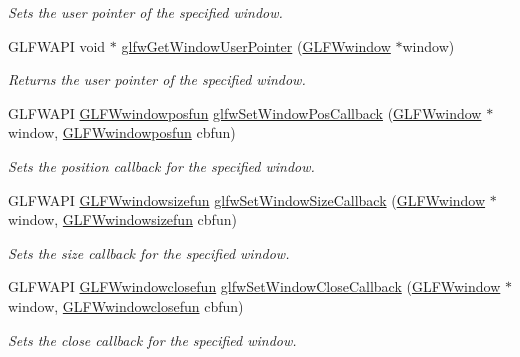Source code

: \begin{CompactItemize}
\begin{CompactList}\small\item\em Sets the user pointer of the specified window. \item\end{CompactList}\item 
GLFWAPI void $\ast$ \hyperlink{group__window_g0a9ff3b4bf8589e9518e8816d06a8f50}{glfwGetWindowUserPointer} (\hyperlink{group__window_g3c96d80d363e67d13a41b5d1821f3242}{GLFWwindow} $\ast$window)
\begin{CompactList}\small\item\em Returns the user pointer of the specified window. \item\end{CompactList}\item 
GLFWAPI \hyperlink{group__window_g1c36e52549efd47790eb3f324da71924}{GLFWwindowposfun} \hyperlink{group__window_gea610899c4cb070dcd655c6de1fe1d2c}{glfwSetWindowPosCallback} (\hyperlink{group__window_g3c96d80d363e67d13a41b5d1821f3242}{GLFWwindow} $\ast$window, \hyperlink{group__window_g1c36e52549efd47790eb3f324da71924}{GLFWwindowposfun} cbfun)
\begin{CompactList}\small\item\em Sets the position callback for the specified window. \item\end{CompactList}\item 
GLFWAPI \hyperlink{group__window_gaca1c2715759d03da9834eac19323d4a}{GLFWwindowsizefun} \hyperlink{group__window_g150dad5f364425916c5816074cffa5e7}{glfwSetWindowSizeCallback} (\hyperlink{group__window_g3c96d80d363e67d13a41b5d1821f3242}{GLFWwindow} $\ast$window, \hyperlink{group__window_gaca1c2715759d03da9834eac19323d4a}{GLFWwindowsizefun} cbfun)
\begin{CompactList}\small\item\em Sets the size callback for the specified window. \item\end{CompactList}\item 
GLFWAPI \hyperlink{group__window_g07cff8bd3b3d573ecf49bb02d7669c1f}{GLFWwindowclosefun} \hyperlink{group__window_g5b827da350141c789acd64f5c4f7a0e1}{glfwSetWindowCloseCallback} (\hyperlink{group__window_g3c96d80d363e67d13a41b5d1821f3242}{GLFWwindow} $\ast$window, \hyperlink{group__window_g07cff8bd3b3d573ecf49bb02d7669c1f}{GLFWwindowclosefun} cbfun)
\begin{CompactList}\small\item\em Sets the close callback for the specified window. \item\end{CompactList}\item 

\end{CompactItemize}
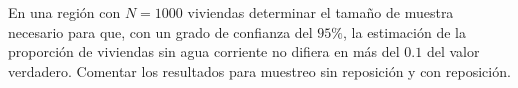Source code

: 
\question En una región con $N = 1000$ viviendas determinar el tamaño de muestra necesario para que,
con un grado de confianza del $95\%$, la estimación de la proporción de viviendas sin agua
corriente no difiera en más del $0.1$ del valor verdadero. Comentar los resultados para
muestreo sin reposición y con reposición.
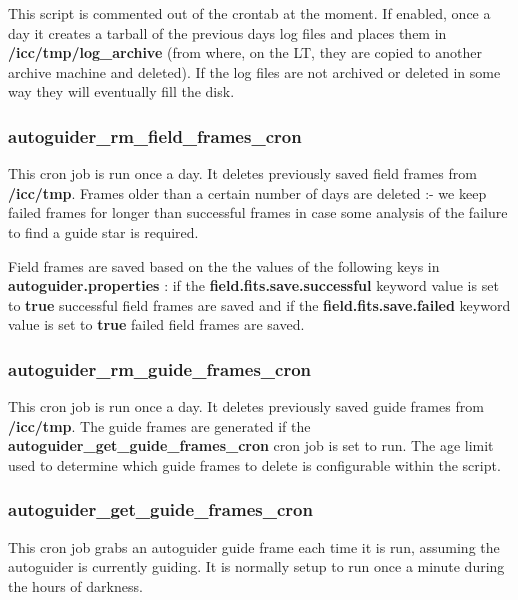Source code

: \documentclass[10pt,a4paper]{article}
\begin{document}
This script is commented out of the crontab at the moment. If enabled, once a day it creates a tarball of the previous days log files and places them in {\bf /icc/tmp/log\_archive} (from where, on the LT, they are copied to another archive machine and deleted). If the log files are not archived or deleted in some way they will eventually fill the disk.

\subsubsection{autoguider\_rm\_field\_frames\_cron}

This cron job is run once a day. It deletes previously saved field frames from {\bf /icc/tmp}. Frames older than a certain number of days are deleted :- we keep failed frames for longer than successful frames in case some analysis of the failure to find a guide star is required. 

Field frames are saved based on the the values of the following keys in {\bf autoguider.properties} : 
if the {\bf field.fits.save.successful} keyword value is set to {\bf true} successful field frames are saved 
and if the {\bf field.fits.save.failed} keyword value is set to {\bf true} failed field frames are saved.

\subsubsection{autoguider\_rm\_guide\_frames\_cron}

This cron job is run once a day. It deletes previously saved guide frames from {\bf /icc/tmp}. The guide frames
are generated if the {\bf autoguider\_get\_guide\_frames\_cron} cron job is set to run. The age limit used to
determine which guide frames to delete is configurable within the script.

\subsubsection{autoguider\_get\_guide\_frames\_cron}

This cron job grabs an autoguider guide frame each time it is run, assuming the autoguider is currently guiding. It is normally setup to run once a minute during the hours of darkness.
\end{document}
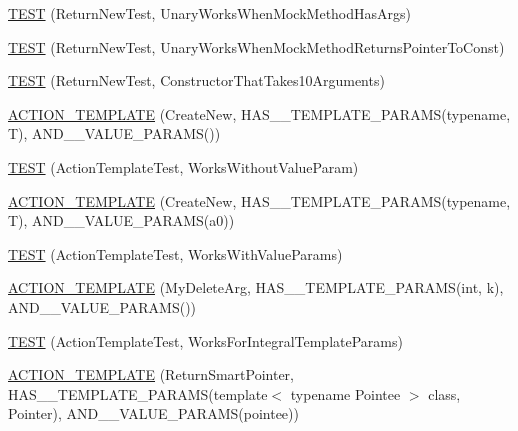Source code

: \begin{DoxyCompactItemize}
\item 
\mbox{\hyperlink{namespacetesting_1_1gmock__generated__actions__test_ad8f696b14b0f2dba4986c53f615aef15}{T\+E\+ST}} (Return\+New\+Test, Unary\+Works\+When\+Mock\+Method\+Has\+Args)
\item 
\mbox{\hyperlink{namespacetesting_1_1gmock__generated__actions__test_ad9f45ddc4a5616b919116c766ad37a30}{T\+E\+ST}} (Return\+New\+Test, Unary\+Works\+When\+Mock\+Method\+Returns\+Pointer\+To\+Const)
\item 
\mbox{\hyperlink{namespacetesting_1_1gmock__generated__actions__test_a1ed6392f4aeb68b9429ff7dd98ce5a86}{T\+E\+ST}} (Return\+New\+Test, Constructor\+That\+Takes10\+Arguments)
\item 
\mbox{\hyperlink{namespacetesting_1_1gmock__generated__actions__test_a1debc0726715951fcd7f5443e436dc46}{A\+C\+T\+I\+O\+N\+\_\+\+T\+E\+M\+P\+L\+A\+TE}} (Create\+New, H\+A\+S\+\_\+\_\+\+T\+E\+M\+P\+L\+A\+T\+E\+\_\+\+P\+A\+R\+A\+MS(typename, T), A\+N\+D\+\_\+\_\+\+V\+A\+L\+U\+E\+\_\+\+P\+A\+R\+A\+MS())
\item 
\mbox{\hyperlink{namespacetesting_1_1gmock__generated__actions__test_aaac879cbe00638dcc2d4733760180a4f}{T\+E\+ST}} (Action\+Template\+Test, Works\+Without\+Value\+Param)
\item 
\mbox{\hyperlink{namespacetesting_1_1gmock__generated__actions__test_a38fb8047f95126bb0b2cfe7e670c8af7}{A\+C\+T\+I\+O\+N\+\_\+\+T\+E\+M\+P\+L\+A\+TE}} (Create\+New, H\+A\+S\+\_\+\_\+\+T\+E\+M\+P\+L\+A\+T\+E\+\_\+\+P\+A\+R\+A\+MS(typename, T), A\+N\+D\+\_\+\_\+\+V\+A\+L\+U\+E\+\_\+\+P\+A\+R\+A\+MS(a0))
\item 
\mbox{\hyperlink{namespacetesting_1_1gmock__generated__actions__test_a21f6e2ad5c4c1afecca93a42c9a84f1a}{T\+E\+ST}} (Action\+Template\+Test, Works\+With\+Value\+Params)
\item 
\mbox{\hyperlink{namespacetesting_1_1gmock__generated__actions__test_aaaac0fbf0bf2c7bd8fc104310e6af25c}{A\+C\+T\+I\+O\+N\+\_\+\+T\+E\+M\+P\+L\+A\+TE}} (My\+Delete\+Arg, H\+A\+S\+\_\+\_\+\+T\+E\+M\+P\+L\+A\+T\+E\+\_\+\+P\+A\+R\+A\+MS(int, k), A\+N\+D\+\_\+\_\+\+V\+A\+L\+U\+E\+\_\+\+P\+A\+R\+A\+MS())
\item 
\mbox{\hyperlink{namespacetesting_1_1gmock__generated__actions__test_aad8d77a35ac21f366dc334a45cf5b140}{T\+E\+ST}} (Action\+Template\+Test, Works\+For\+Integral\+Template\+Params)
\item 
\mbox{\hyperlink{namespacetesting_1_1gmock__generated__actions__test_ad99d926be507eb0c031538da2e8bb838}{A\+C\+T\+I\+O\+N\+\_\+\+T\+E\+M\+P\+L\+A\+TE}} (Return\+Smart\+Pointer, H\+A\+S\+\_\+\_\+\+T\+E\+M\+P\+L\+A\+T\+E\+\_\+\+P\+A\+R\+A\+MS(template$<$ typename Pointee $>$ class, Pointer), A\+N\+D\+\_\+\_\+\+V\+A\+L\+U\+E\+\_\+\+P\+A\+R\+A\+MS(pointee))

\end{DoxyCompactItemize}
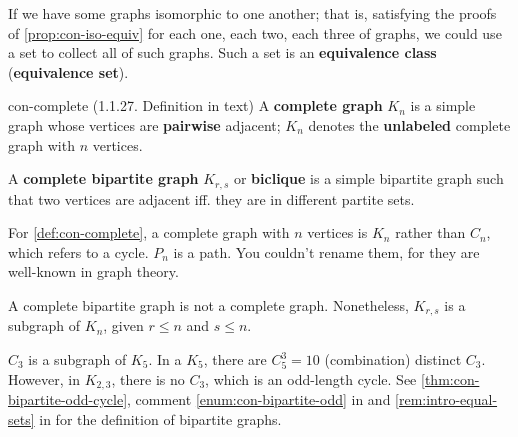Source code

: \documentclass[../src/handouts/main.tex]{subfiles}
\begin{document}
If we have some graphs isomorphic to one another; that is, satisfying the proofs of \cref{prop:con-iso-equiv} for each one, each two, each three of graphs, we could use a set to collect all of such graphs. Such a set is an \textbf{equivalence class} (\textbf{equivalence set}). 

\begin{definition}{}{con-complete}
  (1.1.27. Definition in text)
  A \textbf{complete graph} $K_n$ is a simple graph whose vertices are \textbf{pairwise} adjacent; $K_n$ denotes the \textbf{unlabeled} complete graph with $n$ vertices.

  A \textbf{complete bipartite graph} $K_{r,s}$ or \textbf{biclique} is a simple bipartite graph such that two vertices are adjacent iff. they are in different partite sets.
\end{definition}

For \cref{def:con-complete}, a complete graph with $n$ vertices is $K_n$ rather than $C_n$, which refers to a cycle. $P_n$ is a path. You couldn't rename them, for they are well-known in graph theory.

A complete bipartite graph is not a complete graph. Nonetheless, $K_{r,s}$ is a subgraph of $K_n$, given $r \leq n$ and $s \leq n$.

$C_3$ is a subgraph of $K_5$. In a $K_5$, there are $C_5^3 = 10$ (combination) distinct $C_3$. However, in $K_{2,3}$, there is no $C_3$, which is an odd-length cycle. See \cref{thm:con-bipartite-odd-cycle}, comment \ref{enum:con-bipartite-odd} in  and \cref{rem:intro-equal-sets} in  for the definition of bipartite graphs.
\end{document}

━━━

WHAT IS NEEDED:
Looking at the data above, how many lines hold the word "keyword"? Respond with the number alone.

THE ANSWER:
2